A Reforma Tributária do Consumo trouxe mudanças relevantes para a indústria de óleo e gás, sobretudo após a criação do IBS e da CBS.
Além disso, a LC nº 214/2025 definiu que esses tributos incidem sobre operações onerosas com bens e serviços. Portanto, o título jurídico usado pelas partes deixa de ser decisivo.
Na prática, essa mudança supera antigas discussões envolvendo ISS, ICMS, locação, cessão de direitos e prestação de serviços. Agora, a base de incidência fica mais ampla.
Com isso, contratos típicos do setor offshore entram no radar tributário. Entre eles estão afretamento a casco nu, afretamento por tempo e afretamento por viagem.
Além disso, a regra alcança operações com FPSOs, sondas de perfuração e embarcações de apoio marítimo. Por isso, empresas do setor precisam rever impactos financeiros.
Afretamento pode gerar créditos recorrentes
Nesse cenário, a incidência de IBS e CBS sobre afretamento de embarcações poderá gerar saldos credores estruturais.
Isso ocorre porque os valores pagos nesses contratos passam a gerar créditos tributários. Entretanto, em muitos casos, não haverá débitos suficientes para absorção integral.
Consequentemente, as contratantes poderão acumular créditos de forma recorrente. Assim, a atenção deixa de ficar apenas no direito ao crédito.
Agora, o foco passa a ser a recuperação efetiva dos valores. Portanto, o ressarcimento ganha peso direto no fluxo de caixa.
Prazos de ressarcimento exigem atenção
De acordo com a LC nº 214/2025, o Comitê Gestor do IBS e a Receita Federal deverão analisar pedidos em até 30 dias.
No entanto, esse prazo vale para contribuintes enquadrados em programas de conformidade fiscal. Caso contrário, a análise poderá chegar a 180 dias.
Além disso, se a Administração Tributária não se manifestar no prazo de 30 dias, o crédito deverá ser ressarcido nos 15 dias seguintes.
Portanto, mesmo na hipótese mais favorável, o prazo mínimo entre o pedido e o pagamento será de aproximadamente 45 dias.
Manifestação prévia vira ponto decisivo
Ainda assim, os regulamentos do IBS e da CBS criaram uma etapa importante. O contribuinte poderá manifestar intenção de ressarcimento até o último dia útil do período de apuração.
Caso essa manifestação não ocorra, o saldo credor será direcionado automaticamente para compensação de débitos futuros.
Depois disso, o pedido formal deverá ser apresentado até o último dia útil do mês seguinte ao período de apuração.
Além disso, a empresa poderá cancelar expressamente a intenção anterior.
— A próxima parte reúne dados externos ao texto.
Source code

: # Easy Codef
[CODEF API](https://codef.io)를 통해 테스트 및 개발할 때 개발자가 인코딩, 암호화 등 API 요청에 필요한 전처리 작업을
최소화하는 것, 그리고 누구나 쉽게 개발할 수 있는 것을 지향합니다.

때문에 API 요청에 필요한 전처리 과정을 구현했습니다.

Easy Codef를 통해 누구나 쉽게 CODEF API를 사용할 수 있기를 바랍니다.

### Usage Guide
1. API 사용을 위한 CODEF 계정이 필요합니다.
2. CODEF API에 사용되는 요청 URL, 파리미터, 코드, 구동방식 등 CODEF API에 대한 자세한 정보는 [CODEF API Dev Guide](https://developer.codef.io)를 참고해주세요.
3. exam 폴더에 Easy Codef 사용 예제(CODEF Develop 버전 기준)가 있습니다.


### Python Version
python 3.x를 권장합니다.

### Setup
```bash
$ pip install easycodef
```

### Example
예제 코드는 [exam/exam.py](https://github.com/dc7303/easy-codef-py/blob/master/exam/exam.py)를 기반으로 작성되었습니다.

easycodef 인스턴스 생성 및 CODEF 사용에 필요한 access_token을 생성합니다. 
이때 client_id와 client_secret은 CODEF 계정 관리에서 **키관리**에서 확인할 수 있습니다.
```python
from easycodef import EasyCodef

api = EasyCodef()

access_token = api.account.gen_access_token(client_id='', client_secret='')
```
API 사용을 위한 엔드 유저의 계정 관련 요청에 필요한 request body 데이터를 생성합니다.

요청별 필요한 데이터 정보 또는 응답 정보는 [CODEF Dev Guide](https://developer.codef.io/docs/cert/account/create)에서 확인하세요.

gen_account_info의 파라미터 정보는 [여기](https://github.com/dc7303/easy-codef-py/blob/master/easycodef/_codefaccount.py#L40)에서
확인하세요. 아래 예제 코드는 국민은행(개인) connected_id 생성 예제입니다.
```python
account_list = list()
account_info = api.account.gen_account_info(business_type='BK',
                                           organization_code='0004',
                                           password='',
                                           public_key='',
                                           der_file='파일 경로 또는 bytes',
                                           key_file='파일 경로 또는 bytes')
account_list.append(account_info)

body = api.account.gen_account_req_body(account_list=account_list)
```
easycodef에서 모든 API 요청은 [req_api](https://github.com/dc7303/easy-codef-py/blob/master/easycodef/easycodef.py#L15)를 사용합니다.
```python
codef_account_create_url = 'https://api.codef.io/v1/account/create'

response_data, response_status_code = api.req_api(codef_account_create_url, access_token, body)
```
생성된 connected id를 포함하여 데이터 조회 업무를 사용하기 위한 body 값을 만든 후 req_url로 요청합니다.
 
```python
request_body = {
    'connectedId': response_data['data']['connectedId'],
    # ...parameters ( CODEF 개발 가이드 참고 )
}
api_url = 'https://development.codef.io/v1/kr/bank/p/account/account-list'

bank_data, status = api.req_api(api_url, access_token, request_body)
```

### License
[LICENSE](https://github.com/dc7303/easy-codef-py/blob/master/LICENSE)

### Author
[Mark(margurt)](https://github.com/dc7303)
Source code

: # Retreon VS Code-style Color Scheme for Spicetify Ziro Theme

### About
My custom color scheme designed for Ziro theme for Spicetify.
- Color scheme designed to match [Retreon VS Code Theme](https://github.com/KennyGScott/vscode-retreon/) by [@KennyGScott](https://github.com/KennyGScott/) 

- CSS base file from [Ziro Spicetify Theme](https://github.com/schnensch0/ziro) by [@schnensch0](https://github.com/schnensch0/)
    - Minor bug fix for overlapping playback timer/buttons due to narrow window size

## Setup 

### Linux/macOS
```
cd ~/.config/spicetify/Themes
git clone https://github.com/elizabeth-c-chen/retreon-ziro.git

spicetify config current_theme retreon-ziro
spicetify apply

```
Nesse caso, o saldo volta a ficar disponível para compensação futura.
Impacto no caixa pode pressionar o setor offshore
Portanto, a ausência da manifestação pode comprometer o ressarcimento dos créditos daquele período.
Para a indústria de óleo e gás, esse ponto é sensível. Afinal, operações de afretamento, exportação e regimes favorecidos podem gerar créditos acumulados de forma constante.
Assim, a previsibilidade do fluxo financeiro, o risco de glosas e a capacidade operacional da Administração Tributária tornam-se pontos críticos.
Dessa forma, o setor deverá acompanhar de perto os prazos, os pedidos e os procedimentos previstos na regulamentação.
Afinal, em uma cadeia intensiva em capital, a recuperação de créditos de IBS e CBS pode influenciar diretamente o caixa das empresas.